__What is required__
Your answer must be an exact copy of the records, with no pictures included.

__Source information__

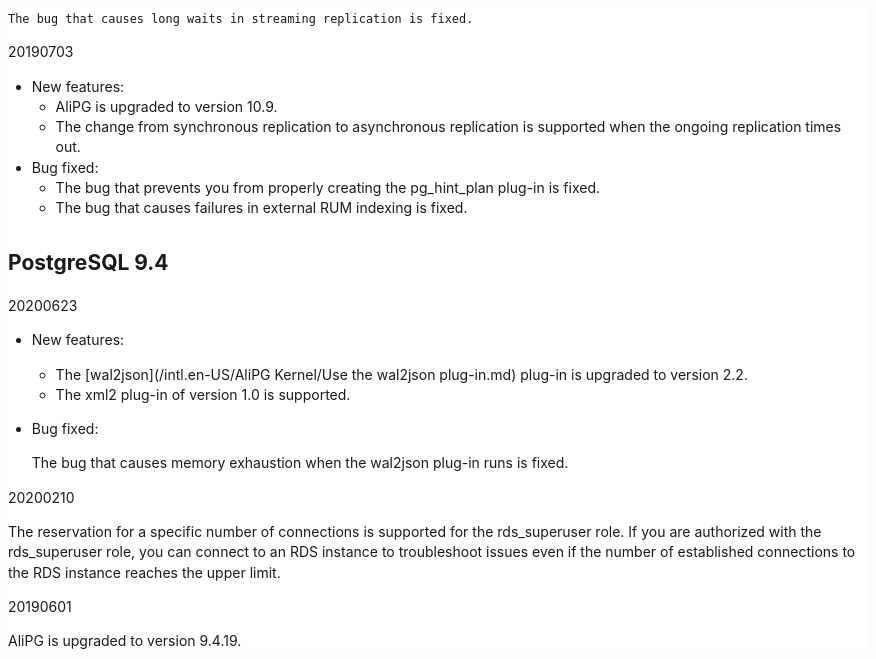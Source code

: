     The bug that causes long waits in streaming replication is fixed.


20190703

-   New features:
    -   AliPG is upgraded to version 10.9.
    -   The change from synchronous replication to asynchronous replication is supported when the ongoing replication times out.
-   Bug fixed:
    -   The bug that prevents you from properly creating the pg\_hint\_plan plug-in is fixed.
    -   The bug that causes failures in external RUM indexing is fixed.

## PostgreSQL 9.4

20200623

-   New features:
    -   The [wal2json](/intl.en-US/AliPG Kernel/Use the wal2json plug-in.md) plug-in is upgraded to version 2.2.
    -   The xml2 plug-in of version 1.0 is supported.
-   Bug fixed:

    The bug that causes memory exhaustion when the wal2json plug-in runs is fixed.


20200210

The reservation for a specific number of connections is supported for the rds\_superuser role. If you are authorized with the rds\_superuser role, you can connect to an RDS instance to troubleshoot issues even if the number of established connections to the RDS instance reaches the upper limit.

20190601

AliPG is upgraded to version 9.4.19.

__Response for this exercise__
Source code

:     The bug that causes long waits in streaming replication is fixed.


20190703

-   New features:
    -   AliPG is upgraded to version 10.9.
    -   The change from synchronous replication to asynchronous replication is supported when the ongoing replication times out.
-   Bug fixed:
    -   The bug that prevents you from properly creating the pg\_hint\_plan plug-in is fixed.
    -   The bug that causes failures in external RUM indexing is fixed.

## PostgreSQL 9.4

20200623

-   New features:
    -   The [wal2json](/intl.en-US/AliPG Kernel/Use the wal2json plug-in.md) plug-in is upgraded to version 2.2.
    -   The xml2 plug-in of version 1.0 is supported.
-   Bug fixed:

    The bug that causes memory exhaustion when the wal2json plug-in runs is fixed.


20200210

The reservation for a specific number of connections is supported for the rds\_superuser role. If you are authorized with the rds\_superuser role, you can connect to an RDS instance to troubleshoot issues even if the number of established connections to the RDS instance reaches the upper limit.

20190601

AliPG is upgraded to version 9.4.19.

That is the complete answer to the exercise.